Дмитрий Волчек: Украинская премьера фильма ''Я тебя люблю'' прошла на фестивале DocuDays, а главная награда досталась ленте голландских документалистов Ганса Германа и Мартина Маата "Сергей Магнитский – Справедливость, Закон, Судьба". Фильм рассказывает о трагедии, произошедшей с российским юристом, арестованным вскоре после того, как он разоблачил коррупцию сотрудников МВД и погибшем в московском СИЗО. Ганс Герман рассказал о работе над фильмом моей коллеге Ирине Лагуниной
Ганс Герман: О судьбе Сергея мы с Мартином Маатом узнали, когда готовили фильм о Владимире Путине для голландского телевидения. В то время Сергей был еще жив, находился в заключении, и мы посвятили ему 10 минут в фильме о Путине. Но мы не могли забыть эту историю и решили подготовить отдельный документальный фильм к 16 ноября 2010 года, первой годовщине со дня смерти Сергея. Меня потрясло то, что, несмотря на все давление, которое на него оказывалось, Сергей оставался верен себе до самого конца – его мужество и вдохновило нас сделать этот фильм. Нам оказалось не так просто приехать в Россию, процесс оформления виз сильно затянулся. Мы хотели снимать в Матросской тишине и Бутырской тюрьме, где содержали Сергея, сделать интервью с заключенными, и подали заявку за несколько месяцев до приезда в Москву. В конце концов, нам сообщили, что все бумаги оформлены правильно, но ФСБ проверяет нашу съемочную группу. Тогда нам стало ясно, что разрешение на эти съемки мы не получим.
Нам очень помогли правозащитники, в частности, Зоя Светова и председатель Общественной комиссии по контролю за обеспечением прав человека в местах принудительного содержания Валерий Борщев.
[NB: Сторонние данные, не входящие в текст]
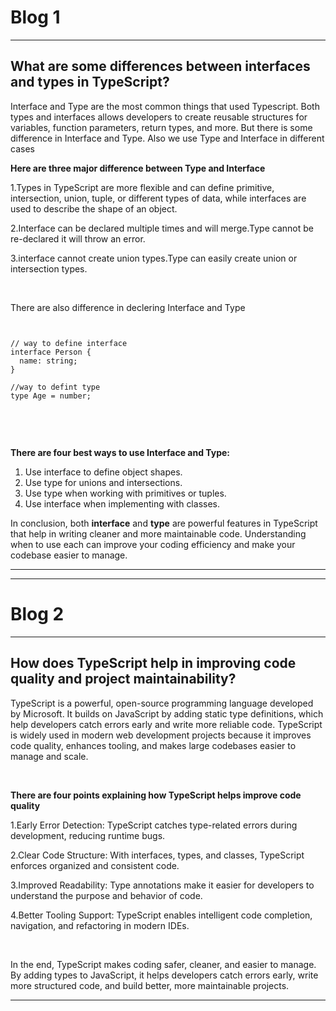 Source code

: <h1>Blog 1</h1>
<hr>
<h2>What are some differences between interfaces and types in TypeScript?</h2>
<p>Interface and Type are the most common things that used Typescript. Both types and interfaces allows developers to create reusable structures for variables, function parameters, return types, and more. But there is some difference in Interface and Type. Also we use Type and Interface in different cases <br>

<b>Here are three major difference between Type and Interface</b> <br>

1.Types in TypeScript are more flexible and can define primitive, intersection, union, tuple, or different types of data, while interfaces are used to describe the shape of an object. <br>

2.Interface can be declared multiple times and will merge.Type cannot be re-declared it will throw an error. <br>

3.interface cannot create union types.Type can easily create union or intersection types.

<p><br>
<p>
There are also difference in declering Interface and Type

<pre>
<code>

// way to define interface
interface Person {
  name: string;
}

//way to defint type
type Age = number;

</code>
</pre>
</p><br>
<p>
<b>There are four best ways to use Interface and Type:</b>
</p>
<ol>
  <li>Use interface to define object shapes.</li>
  <li>Use type for unions and intersections.</li>
  <li>Use type when working with primitives or tuples.</li>
  <li>Use interface when implementing with classes.</li>
</ol>
<p>
In conclusion, both <b>interface</b> and <b>type</b> are powerful features in TypeScript that help in writing cleaner and more maintainable code. Understanding when to use each can improve your coding efficiency and make your codebase easier to manage.
</p>


<hr>
<hr>


<h1>Blog 2</h1>
<hr>
<h2>How does TypeScript help in improving code quality and project maintainability?</h2>
<p>
TypeScript is a powerful, open-source programming language developed by Microsoft. It builds on JavaScript by adding static type definitions, which help developers catch errors early and write more reliable code. TypeScript is widely used in modern web development projects because it improves code quality, enhances tooling, and makes large codebases easier to manage and scale.
</p>
<br>
<p>
<b>There are four points explaining how TypeScript helps improve code quality</b>

1.Early Error Detection: TypeScript catches type-related errors during development, reducing runtime bugs. <br>

2.Clear Code Structure: With interfaces, types, and classes, TypeScript enforces organized and consistent code. <br>

3.Improved Readability: Type annotations make it easier for developers to understand the purpose and behavior of code. <br>

4.Better Tooling Support: TypeScript enables intelligent code completion, navigation, and refactoring in modern IDEs.<br>
</p> <br>

<p>
In the end, TypeScript makes coding safer, cleaner, and easier to manage. By adding types to JavaScript, it helps developers catch errors early, write more structured code, and build better, more maintainable projects.
</p>

<hr>


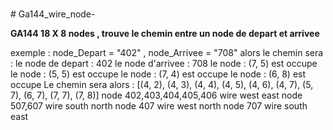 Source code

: <br># Ga144_wire_node-</br>
<p><strong>GA144  18  X  8  nodes , trouve le chemin entre un node de depart et arrivee </strong></p>
<p> exemple :   node_Depart = "402" ,  node_Arrivee = "708"
  alors le chemin sera : 
  le node de depart :  402
le node d'arrivee :  708
le node : (7, 5) est occupe 
le node : (5, 5) est occupe 
le node : (7, 4) est occupe 
le node : (6, 8) est occupe 
Le chemin sera alors :  [(4, 2), (4, 3), (4, 4), (4, 5), (4, 6), (4, 7), (5, 7), (6, 7), (7, 7), (7, 8)]
node 402,403,404,405,406
wire west east
node 507,607
wire south north
node 407
wire west north
node 707
wire south east
</p>
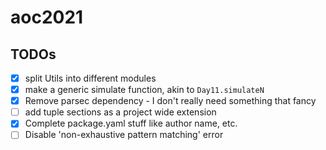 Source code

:# aoc2021

## TODOs

- [x] split Utils into different modules
- [x] make a generic simulate function, akin to `Day11.simulateN`
- [x] Remove parsec dependency - I don't really need something that fancy
- [ ] add tuple sections as a project wide extension
- [x] Complete package.yaml stuff like author name, etc.
- [ ] Disable 'non-exhaustive pattern matching' error
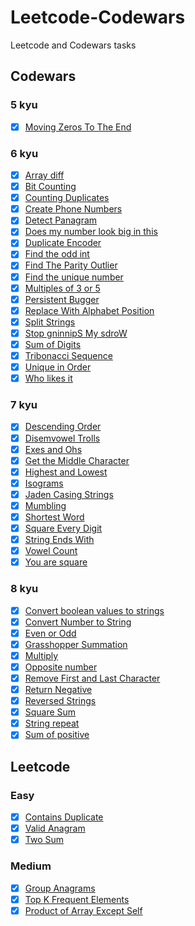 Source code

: # Leetcode-Codewars

Leetcode and Codewars tasks

## Codewars

### 5 kyu

- [x] [Moving Zeros To The End](https://github.com/WEremite/Leetcode-Codewars/blob/main/Codewars/5kyu/Moving%20Zeros%20To%20The%20End/moving-zeroes.php)

### 6 kyu

- [x] [Array diff](https://github.com/WEremite/Leetcode-Codewars/blob/main/Codewars/6kyu/Array%20diff/array-diff.php)
- [x] [Bit Counting](https://github.com/WEremite/Leetcode-Codewars/blob/main/Codewars/6kyu/Bit%20Counting/bit-counting.php)
- [x] [Counting Duplicates](https://github.com/bipolarbearbringsbeer/LeetCode-CodeWars/blob/main/CodeWars/6kyu/Counting%20Duplicates/counting-duplicates.php)
- [x] [Create Phone Numbers](https://github.com/WEremite/Leetcode-Codewars/blob/main/Codewars/6kyu/Create%20Phone%20Number/create-phone-number.php)
- [x] [Detect Panagram](https://github.com/WEremite/Leetcode-Codewars/blob/main/Codewars/6kyu/Detect%20Pangram/detect-panagram.php)
- [x] [Does my number look big in this](https://github.com/WEremite/Leetcode-Codewars/blob/main/Codewars/6kyu/Does%20my%20number%20look%20big%20in%20this/narcissistic-number.php)
- [x] [Duplicate Encoder](https://github.com/WEremite/Leetcode-Codewars/blob/main/Codewars/6kyu/Duplicate%20Encoder/duplicate-encoder.php)
- [x] [Find the odd int](https://github.com/WEremite/Leetcode-Codewars/blob/main/Codewars/6kyu/Find%20the%20odd%20int/find-odd-int.php)
- [x] [Find The Parity Outlier](https://github.com/WEremite/Leetcode-Codewars/blob/main/Codewars/6kyu/Find%20The%20Parity%20Outlier/find-parity-outlier.php)
- [x] [Find the unique number](https://github.com/WEremite/Leetcode-Codewars/blob/main/Codewars/6kyu/Find%20the%20unique%20number/unique-number.php)
- [x] [Multiples of 3 or 5](https://github.com/WEremite/Leetcode-Codewars/blob/main/Codewars/6kyu/Multiples%20of%203%20or%205/multiples-of-3-or-5.php)
- [x] [Persistent Bugger](https://github.com/WEremite/Leetcode-Codewars/blob/main/Codewars/6kyu/Persistent%20Bugger/persistent-bugger.php)
- [x] [Replace With Alphabet Position](https://github.com/WEremite/Leetcode-Codewars/blob/main/Codewars/6kyu/Replace%20With%20Alphabet%20Position/alphabet-position.php)
- [x] [Split Strings](https://github.com/bipolarbearbringsbeer/LeetCode-CodeWars/blob/main/CodeWars/6kyu/Split%20Strings/split-strings.php)
- [x] [Stop gninnipS My sdroW](https://github.com/WEremite/Leetcode-Codewars/blob/main/Codewars/6kyu/Stop%20gninnipS%20My%20sdroW/stop-spinning-words.php)
- [x] [Sum of Digits](https://github.com/WEremite/Leetcode-Codewars/blob/main/Codewars/6kyu/Sum%20of%20Digits/sum-of-digits.php)
- [x] [Tribonacci Sequence](https://github.com/WEremite/Leetcode-Codewars/blob/main/Codewars/6kyu/Tribonacci%20Sequence/tribonacci.php)
- [x] [Unique in Order](https://github.com/WEremite/Leetcode-Codewars/blob/main/Codewars/6kyu/Unique%20In%20Order/unique-in-order.php)
- [x] [Who likes it](https://github.com/WEremite/Leetcode-Codewars/blob/main/Codewars/6kyu/Who%20likes%20it/who-likes-it.php)

### 7 kyu

- [x] [Descending Order](https://github.com/WEremite/Leetcode-Codewars/blob/main/Codewars/7kyu/Descending%20Order/descending-order.php)
- [x] [Disemvowel Trolls](https://github.com/WEremite/Leetcode-Codewars/blob/main/Codewars/7kyu/Disemvowel%20Trolls/disemvowel-trolls.php)
- [x] [Exes and Ohs](https://github.com/WEremite/Leetcode-Codewars/blob/main/Codewars/7kyu/Exes%20and%20Ohs/exes-and-ohs.php)
- [x] [Get the Middle Character](https://github.com/WEremite/Leetcode-Codewars/blob/main/Codewars/7kyu/Get%20the%20Middle%20Character/get-the-middle-character.php)
- [x] [Highest and Lowest](https://github.com/WEremite/Leetcode-Codewars/blob/main/Codewars/7kyu/Highest%20and%20Lowest/highest-and-lowest.php)
- [x] [Isograms](https://github.com/WEremite/Leetcode-Codewars/blob/main/Codewars/7kyu/Isograms/isograms.php)
- [x] [Jaden Casing Strings](https://github.com/WEremite/Leetcode-Codewars/blob/main/Codewars/7kyu/Jaden%20Casing%20Strings/jaden-casing-strings.php)
- [x] [Mumbling](https://github.com/WEremite/Leetcode-Codewars/blob/main/Codewars/7kyu/Mumbling/mumbling.php)
- [x] [Shortest Word](https://github.com/WEremite/Leetcode-Codewars/blob/main/Codewars/7kyu/Shortest%20Word/shortest-word.php)
- [x] [Square Every Digit](https://github.com/WEremite/Leetcode-Codewars/blob/main/Codewars/7kyu/Square%20Every%20Digit/square-every-digit.php)
- [x] [String Ends With](https://github.com/bipolarbearbringsbeer/LeetCode-CodeWars/blob/main/CodeWars/7kyu/String%20ends%20with/string-ends-with.php)
- [x] [Vowel Count](https://github.com/WEremite/Leetcode-Codewars/blob/main/Codewars/7kyu/Vowel%20Count/vowel-count.php)
- [x] [You are square](https://github.com/WEremite/Leetcode-Codewars/blob/main/Codewars/7kyu/You%20are%20square/you-are-square.php)

### 8 kyu

- [x] [Convert boolean values to strings](https://github.com/WEremite/Leetcode-Codewars/blob/main/Codewars/8kyu/Convert%20Number%20to%20String/convert-number-to-string.php)
- [x] [Convert Number to String](https://github.com/WEremite/Leetcode-Codewars/blob/main/Codewars/8kyu/Convert%20boolean%20values%20to%20strings/convert-boolean.php)
- [x] [Even or Odd](https://github.com/WEremite/Leetcode-Codewars/blob/main/Codewars/8kyu/Even%20or%20Odd/even-or-odd.php)
- [x] [Grasshopper Summation](https://github.com/WEremite/Leetcode-Codewars/blob/main/Codewars/8kyu/Grasshopper%20%20Summation/summation.php)
- [x] [Multiply](https://github.com/WEremite/Leetcode-Codewars/blob/main/Codewars/8kyu/Multiply/multiply.php)
- [x] [Opposite number](https://github.com/WEremite/Leetcode-Codewars/blob/main/Codewars/8kyu/Opposite%20number/opposite-number.php)
- [x] [Remove First and Last Character](https://github.com/WEremite/Leetcode-Codewars/blob/main/Codewars/8kyu/Remove%20First%20and%20Last%20Character/remove-first-last-char.php)
- [x] [Return Negative](https://github.com/WEremite/Leetcode-Codewars/blob/main/Codewars/8kyu/Return%20Negative/return-negative.php)
- [x] [Reversed Strings](https://github.com/WEremite/Leetcode-Codewars/blob/main/Codewars/8kyu/Reversed%20Strings/reversed-string.php)
- [x] [Square Sum](https://github.com/WEremite/Leetcode-Codewars/blob/main/Codewars/8kyu/Square%20Sum/square-sum.php)
- [x] [String repeat](https://github.com/WEremite/Leetcode-Codewars/blob/main/Codewars/8kyu/String%20repeat/string-repeat.php)
- [x] [Sum of positive](https://github.com/WEremite/Leetcode-Codewars/blob/main/Codewars/8kyu/Sum%20of%20positive/sum-of-positive.php)

## Leetcode

### Easy

- [x] [Contains Duplicate](https://github.com/WEremite/Leetcode-Codewars/blob/main/Leetcode/Easy/217%20Contains%20Duplicate/contains-duplicate.php)
- [x] [Valid Anagram](https://github.com/WEremite/Leetcode-Codewars/blob/main/Leetcode/Easy/242%20Valid%20Anagram/valid-anagram.php)
- [x] [Two Sum](https://github.com/WEremite/Leetcode-Codewars/blob/main/Leetcode/Easy/1%20Two%20Sum/two-sum.php)

### Medium

- [x] [Group Anagrams](https://github.com/WEremite/Leetcode-Codewars/blob/main/Leetcode/Medium/49%20Group%20Anagrams/group-anagrams.php)
- [x] [Top K Frequent Elements](https://github.com/WEremite/Leetcode-Codewars/blob/main/Leetcode/Medium/347%20Top%20K%20Frequent%20Elements/top-k-freq-elem.php)
- [x] [Product of Array Except Self](https://github.com/WEremite/Leetcode-Codewars/blob/main/Leetcode/Medium/238%20Product%20of%20Array%20Except%20Self/product-of-array-exept-self.php)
Я внимательно прочитал их отчет о деле Магнитского, и считаю, что они проявили выдающуюся смелость, когда без обиняков говорили в нашем фильме о том, что произошло с Сергеем, и назвали имена тех, кого они считают виновными в его гибели.
С завершением работы над фильмом эта история для нас не закончилась. Мы поддерживаем связь с людьми, с которыми познакомились в Москве, с семьей Сергея и следим за тем, как идет расследование. Президент Медведев пообещал разобраться, но пока ничего не сделано. Наш фильм был показан во многих странах, и мы очень гордимся наградой, полученной в Киеве: благодаря ей нас будут приглашать на другие фестивали, общественность не будет забывать о деле Магнитского, и на российские власти будет оказываться давление с тем, чтобы они надлежащим образом провели расследование.
Сергей Магнитский Справедливость, закон, Судьба
Дмитрий Волчек: 1 апреля завершился пражский фестиваль. С его гостем, французским режиссером Оливье Ассаясом, который привез в Прагу свой фильм ''Карлос'' о знаменитом террористе, встретилась Катерина Прокофьева.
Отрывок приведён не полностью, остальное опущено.